Sunday, November 14, 2010

Same Ground

The first weekend of my moving on has been somewhat successful. The highlight of which was my friends deleting and removing everything related to him on my phone and in my car. Now I don't even have his number. All our photos on my phone are gone, and all our keepsakes in my car are gone.

It felt like being gutted, but I know I needed it. I had been thinking of keeping in storage everything that reminded me of him, but I couldn't muster up enough courage to do so. In a way, it was tough love; them doing for me something that I couldn't do for myself. I love my friends, really. They know what I need even if I don't say it.

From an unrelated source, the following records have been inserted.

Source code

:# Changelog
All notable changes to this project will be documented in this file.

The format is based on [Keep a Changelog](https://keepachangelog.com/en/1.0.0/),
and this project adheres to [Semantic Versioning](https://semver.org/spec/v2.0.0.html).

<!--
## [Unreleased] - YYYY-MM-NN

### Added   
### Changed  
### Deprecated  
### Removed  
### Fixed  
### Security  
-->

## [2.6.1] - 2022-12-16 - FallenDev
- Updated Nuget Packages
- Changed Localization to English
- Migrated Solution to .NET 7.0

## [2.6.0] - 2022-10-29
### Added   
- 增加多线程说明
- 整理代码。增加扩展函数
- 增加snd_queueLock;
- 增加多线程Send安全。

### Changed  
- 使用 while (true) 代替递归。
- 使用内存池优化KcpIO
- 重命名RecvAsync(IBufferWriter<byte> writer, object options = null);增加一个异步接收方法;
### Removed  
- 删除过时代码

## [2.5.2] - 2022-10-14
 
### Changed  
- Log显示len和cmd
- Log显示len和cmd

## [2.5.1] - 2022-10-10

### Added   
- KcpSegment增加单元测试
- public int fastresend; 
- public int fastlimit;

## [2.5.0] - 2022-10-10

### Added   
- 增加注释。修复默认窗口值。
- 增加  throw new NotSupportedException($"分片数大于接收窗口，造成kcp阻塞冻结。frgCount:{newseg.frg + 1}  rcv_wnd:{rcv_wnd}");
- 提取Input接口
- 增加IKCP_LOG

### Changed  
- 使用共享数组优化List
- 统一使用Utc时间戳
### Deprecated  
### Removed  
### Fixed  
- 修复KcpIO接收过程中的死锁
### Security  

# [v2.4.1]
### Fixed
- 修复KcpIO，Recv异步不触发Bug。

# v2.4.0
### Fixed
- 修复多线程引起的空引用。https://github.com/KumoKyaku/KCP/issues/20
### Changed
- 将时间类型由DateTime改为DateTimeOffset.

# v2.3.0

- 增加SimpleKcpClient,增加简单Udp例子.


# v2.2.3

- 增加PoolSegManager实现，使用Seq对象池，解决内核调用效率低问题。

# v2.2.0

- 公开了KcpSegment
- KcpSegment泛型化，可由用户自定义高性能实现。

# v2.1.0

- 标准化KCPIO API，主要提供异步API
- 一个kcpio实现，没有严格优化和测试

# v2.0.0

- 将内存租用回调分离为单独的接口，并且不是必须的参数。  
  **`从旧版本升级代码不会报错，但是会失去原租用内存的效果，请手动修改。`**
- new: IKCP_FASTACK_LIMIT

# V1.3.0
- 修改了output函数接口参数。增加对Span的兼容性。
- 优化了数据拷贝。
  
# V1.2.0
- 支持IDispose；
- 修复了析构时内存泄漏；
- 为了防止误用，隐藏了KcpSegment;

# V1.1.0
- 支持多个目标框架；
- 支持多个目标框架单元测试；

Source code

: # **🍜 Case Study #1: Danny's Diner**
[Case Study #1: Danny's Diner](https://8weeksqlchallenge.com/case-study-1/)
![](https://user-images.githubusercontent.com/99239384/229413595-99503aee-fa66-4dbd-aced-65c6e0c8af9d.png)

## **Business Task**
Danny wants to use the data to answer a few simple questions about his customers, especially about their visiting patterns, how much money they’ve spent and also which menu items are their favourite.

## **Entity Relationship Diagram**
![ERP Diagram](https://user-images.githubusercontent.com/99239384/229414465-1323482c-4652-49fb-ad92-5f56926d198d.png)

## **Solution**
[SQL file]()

Next challenge is tomorrow. Can I survive a whole day without talking to him? Lord, help me, please. And please help me shut out all our memories from my mind. :(

My love, it's been a long time since I cried and left you out of the blue
It's hard leaving you that way when I never wanted to

Self denial is a game it's strange I never would've wanted 'til there was you

'Cause I have learned that love is beyond what human can imagine,
The more it clears
The more I gotta let you go

'Cause what I don't understand

Is why I'm feeling so bad now
When I know it was my idea
I could've just denied the truth and lied
And why am I the only one standing stranded on the same ground

(Same Ground - Kitchie Nadal)

Friday, November 12, 2010

Moving On


This is me making the conscious decision to move on.

I know I've said this countless times. Its getting humiliating how each time I'd say it, I end up regressing and going back to him. But I cannot stress right now how much I'd like to get it over with and get back to how I used to be before I even knew he existed.

But how to move on?

I wish there was a manual, like a guide of what to do to get over someone. But then that would be stupid of me even consider that there was one. This is something I have to get through by myself, my own way.

First step on my list is to reconnect with my friends. As what Kat told me, they didn't disappear; it was me who was not able to give them proper attention because I was preoccupied. So there, I will try to do this properly.

Friends, I need your help. :) He's moved on already, I know. I can't be left here still wishing that we'd go back to how we used to be. I need to move on. Help me do this for myself.

Friday, November 5, 2010

Mabuhay, from Naga!

Oh yeah, because I'm the jet setter that I am (as if!) I just spent two days in Manila, and here I am again, somewhere else. This time was for work though, but since we're done, its vacation time for us. :) Yay!

Cebu was great, made me want to consider living there permanently. It has that small town charm and at the same time, it has the same hustle and bustle that Manila has, but only to a smaller degree. Plus, the fact that the closest beach is like around 20 minutes away helps a lot. :)

What I love best about my vacation was that even though it was very unfamiliar, I really appreciated the feeling of family that this vacation gave me. I'm not very close to my relatives, but this time, it felt like I belonged, like I was part of them. Funny, my biggest realization was that I think I got most of my traits from the Bartolata side and I could see bits and of pieces of them in me. It also made me miss my mom a lot more.

Anyway, I'll do days 4 and 5 since its been quite a while since I blogged --

Day 4 - Your views on religion

Despite being raised in a Catholic setting, I don't believe in religion as much as most people do. I don't consider myself an agnostic; I understand the need for it and I understand that it could be helpful. However, I believe that most of it is symbolic and people take it too seriously for their own good. I believe in FAITH. I believe in God and His power, but i also believe that each person should be given the opportunity to exercise his or her beliefs whichever way he/she wants to, just like how the earlier Christians figured out their interpretation of the Word of God.

Whew. I miss writing papers for class. :)

Day 5 - A time you thought about ending your own life

Honestly? It always crosses my mind, especially now that I'm going through a lot. I'll leave it at that.